Maybe it's just me or maybe it's just that I shouldn't post when I'm this tired.

Well, you're right and wrong. Dilly and the outgrabe were comic, but at the wrong time. And the search for a blunt weapon was more panicked and frantic than funny.

And Alix. Well, when Alix taunted something, he let loose all that bile and self-loathing. He was taunting his enemy, but he was hating himself. And you knew that deep in his heart, he didn't care if the Djinn's protection worked or not. It wasn't funny at all.
 

Yah. It's a true thing. If Alix's player were posting on this board in that mood, he'd violate Eric Noah's Grandma so fast even (contact) wouldn't be able to catch up with him as we threw him out the door.

(Er-- violate the rule about Eric Noah's Grandma, that is. Not the Grandma. Alix's player may be devious and potty mouthed, but he's also a gentleman.)

Technical points--Bandeeto posted while I was sleeping--the key was stuck on the underside of the bottom shelf of the bookshelf.

And the support that became the Outgrabe was circle shaped.

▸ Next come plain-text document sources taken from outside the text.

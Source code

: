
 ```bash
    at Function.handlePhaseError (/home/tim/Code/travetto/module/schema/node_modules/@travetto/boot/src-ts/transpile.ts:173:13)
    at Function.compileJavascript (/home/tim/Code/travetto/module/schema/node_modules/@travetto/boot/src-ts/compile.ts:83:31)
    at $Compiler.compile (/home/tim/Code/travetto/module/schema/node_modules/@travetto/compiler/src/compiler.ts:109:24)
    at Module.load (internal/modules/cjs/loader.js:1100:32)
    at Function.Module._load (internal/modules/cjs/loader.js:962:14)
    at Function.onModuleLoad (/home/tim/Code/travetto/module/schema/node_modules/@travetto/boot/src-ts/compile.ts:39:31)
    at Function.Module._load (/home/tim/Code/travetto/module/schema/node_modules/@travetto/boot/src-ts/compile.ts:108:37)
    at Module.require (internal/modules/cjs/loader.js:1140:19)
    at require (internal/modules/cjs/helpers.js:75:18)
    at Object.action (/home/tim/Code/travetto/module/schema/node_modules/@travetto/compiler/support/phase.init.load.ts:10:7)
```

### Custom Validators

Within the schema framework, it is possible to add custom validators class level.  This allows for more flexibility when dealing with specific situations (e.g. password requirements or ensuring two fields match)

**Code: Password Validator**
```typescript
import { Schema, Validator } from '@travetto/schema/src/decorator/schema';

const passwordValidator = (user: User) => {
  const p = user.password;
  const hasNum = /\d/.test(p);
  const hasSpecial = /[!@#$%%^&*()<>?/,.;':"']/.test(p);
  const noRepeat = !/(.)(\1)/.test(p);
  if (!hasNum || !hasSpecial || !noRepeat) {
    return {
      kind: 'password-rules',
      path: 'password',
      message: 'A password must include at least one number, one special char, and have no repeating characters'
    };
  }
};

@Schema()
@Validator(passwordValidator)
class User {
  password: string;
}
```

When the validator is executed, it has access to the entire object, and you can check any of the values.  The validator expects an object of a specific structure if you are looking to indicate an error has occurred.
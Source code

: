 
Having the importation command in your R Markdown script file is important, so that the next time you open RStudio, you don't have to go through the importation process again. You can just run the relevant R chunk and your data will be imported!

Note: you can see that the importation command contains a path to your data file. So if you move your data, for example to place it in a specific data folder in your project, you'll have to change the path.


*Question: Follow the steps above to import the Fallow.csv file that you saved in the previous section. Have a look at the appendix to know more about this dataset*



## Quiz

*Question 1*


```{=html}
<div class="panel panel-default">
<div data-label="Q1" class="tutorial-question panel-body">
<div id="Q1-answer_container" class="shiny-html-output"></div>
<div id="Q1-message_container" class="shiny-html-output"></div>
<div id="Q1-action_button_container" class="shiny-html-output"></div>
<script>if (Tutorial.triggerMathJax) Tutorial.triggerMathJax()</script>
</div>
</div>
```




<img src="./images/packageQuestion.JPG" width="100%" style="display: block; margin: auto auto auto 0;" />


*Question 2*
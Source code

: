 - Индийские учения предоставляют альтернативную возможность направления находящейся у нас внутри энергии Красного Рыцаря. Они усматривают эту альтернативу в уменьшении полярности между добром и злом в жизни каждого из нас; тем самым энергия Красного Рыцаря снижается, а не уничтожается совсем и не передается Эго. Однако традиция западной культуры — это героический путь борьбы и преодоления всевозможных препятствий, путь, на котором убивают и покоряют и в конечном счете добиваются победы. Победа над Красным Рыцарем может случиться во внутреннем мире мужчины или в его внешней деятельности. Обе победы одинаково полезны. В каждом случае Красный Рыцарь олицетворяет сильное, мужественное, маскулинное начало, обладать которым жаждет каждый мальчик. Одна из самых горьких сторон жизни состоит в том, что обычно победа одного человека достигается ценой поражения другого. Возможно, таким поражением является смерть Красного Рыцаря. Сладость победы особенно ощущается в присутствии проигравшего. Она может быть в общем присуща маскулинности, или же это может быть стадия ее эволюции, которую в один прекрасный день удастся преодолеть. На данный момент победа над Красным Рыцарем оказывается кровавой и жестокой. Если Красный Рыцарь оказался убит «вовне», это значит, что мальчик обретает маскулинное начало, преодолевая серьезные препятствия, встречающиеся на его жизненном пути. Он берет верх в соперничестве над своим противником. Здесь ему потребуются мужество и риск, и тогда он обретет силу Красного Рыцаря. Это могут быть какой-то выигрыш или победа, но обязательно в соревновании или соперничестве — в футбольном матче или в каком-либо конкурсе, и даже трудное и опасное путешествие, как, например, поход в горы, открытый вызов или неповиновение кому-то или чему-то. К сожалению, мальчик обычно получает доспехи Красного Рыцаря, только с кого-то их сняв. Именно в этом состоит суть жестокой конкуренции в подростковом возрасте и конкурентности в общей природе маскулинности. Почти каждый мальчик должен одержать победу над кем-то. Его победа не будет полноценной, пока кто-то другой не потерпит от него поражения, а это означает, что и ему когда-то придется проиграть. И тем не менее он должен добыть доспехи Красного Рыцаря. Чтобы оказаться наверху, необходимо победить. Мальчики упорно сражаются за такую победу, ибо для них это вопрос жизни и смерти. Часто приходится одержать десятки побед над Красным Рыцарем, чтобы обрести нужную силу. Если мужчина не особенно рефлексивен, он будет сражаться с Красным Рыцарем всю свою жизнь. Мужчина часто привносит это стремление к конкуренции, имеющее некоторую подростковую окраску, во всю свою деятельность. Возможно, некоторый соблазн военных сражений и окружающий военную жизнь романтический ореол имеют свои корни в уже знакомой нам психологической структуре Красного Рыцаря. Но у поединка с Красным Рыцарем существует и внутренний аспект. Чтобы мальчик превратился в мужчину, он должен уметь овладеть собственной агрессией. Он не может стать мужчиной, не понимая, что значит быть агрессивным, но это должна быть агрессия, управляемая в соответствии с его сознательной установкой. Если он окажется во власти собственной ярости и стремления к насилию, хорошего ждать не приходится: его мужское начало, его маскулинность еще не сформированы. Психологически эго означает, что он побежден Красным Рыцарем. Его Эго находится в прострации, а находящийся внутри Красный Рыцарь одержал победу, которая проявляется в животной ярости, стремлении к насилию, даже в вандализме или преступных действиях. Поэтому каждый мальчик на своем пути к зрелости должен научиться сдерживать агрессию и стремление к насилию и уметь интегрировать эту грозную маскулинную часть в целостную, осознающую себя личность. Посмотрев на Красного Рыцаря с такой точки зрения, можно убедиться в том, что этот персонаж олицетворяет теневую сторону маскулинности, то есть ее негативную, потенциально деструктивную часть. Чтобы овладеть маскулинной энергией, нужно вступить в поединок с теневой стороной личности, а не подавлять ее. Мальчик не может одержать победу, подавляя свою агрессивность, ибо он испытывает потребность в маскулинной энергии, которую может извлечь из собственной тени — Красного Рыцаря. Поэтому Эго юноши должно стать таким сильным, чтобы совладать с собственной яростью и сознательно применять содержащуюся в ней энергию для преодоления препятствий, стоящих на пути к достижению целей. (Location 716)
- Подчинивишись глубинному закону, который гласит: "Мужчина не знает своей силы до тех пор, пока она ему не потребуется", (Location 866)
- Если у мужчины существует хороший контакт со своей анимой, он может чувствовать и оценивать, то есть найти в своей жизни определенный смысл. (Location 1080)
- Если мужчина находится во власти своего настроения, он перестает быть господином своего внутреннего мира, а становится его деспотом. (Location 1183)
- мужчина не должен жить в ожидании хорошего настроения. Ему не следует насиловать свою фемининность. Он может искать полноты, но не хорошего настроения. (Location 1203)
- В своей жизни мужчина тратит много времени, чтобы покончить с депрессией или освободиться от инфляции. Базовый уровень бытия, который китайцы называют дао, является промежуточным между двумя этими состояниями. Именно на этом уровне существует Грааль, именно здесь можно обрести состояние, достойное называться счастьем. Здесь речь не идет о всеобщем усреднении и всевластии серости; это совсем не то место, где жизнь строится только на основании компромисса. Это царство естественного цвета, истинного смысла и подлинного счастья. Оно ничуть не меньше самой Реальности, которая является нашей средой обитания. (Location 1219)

And while Piratecat was very kind to Dylrath (temporary substitute character, remember?) in letting him get away with the Mirror and the Outgrabe (I don't think he had planned to give Dylly the Outgrabe--that just sort of happened), you have to imagine my horror as I watched the villain--now an NPC--slash the throat of my own character. After I had spent weeks, months even, helping Piratecat set up the party.

There was worse to come.

When Cadrienne recovered from the wound, and came to her senses, the body she was in was loaded down with trapped items. The boots were boots of stumbling, and the bracers --don't remember the name--made her throw herself into the path of missile attacks.

Mirata had planned to dump her body all along.

Without her dragon-destroyed holybooks (spell books/holysymbol), her weapons, or even the ability to walk along and stay out of combat, she was worse than useless in trying to help stop Mirata.

Her magic girdle was gone and never recovered, too, as were some of her other items.

"Used," does not begin to cover the feeling Cadrienne was overwhelmed with. Not to mention "guilty" for aiding and abetting someone who tried to hurt her best friends.

Worse, Cadrienne's player was having a grand old time careening around smacking her/his head into things and not caring about the moral implications of her/his behavior or anyone else's and didn't really want to come back to playing den mother anymore.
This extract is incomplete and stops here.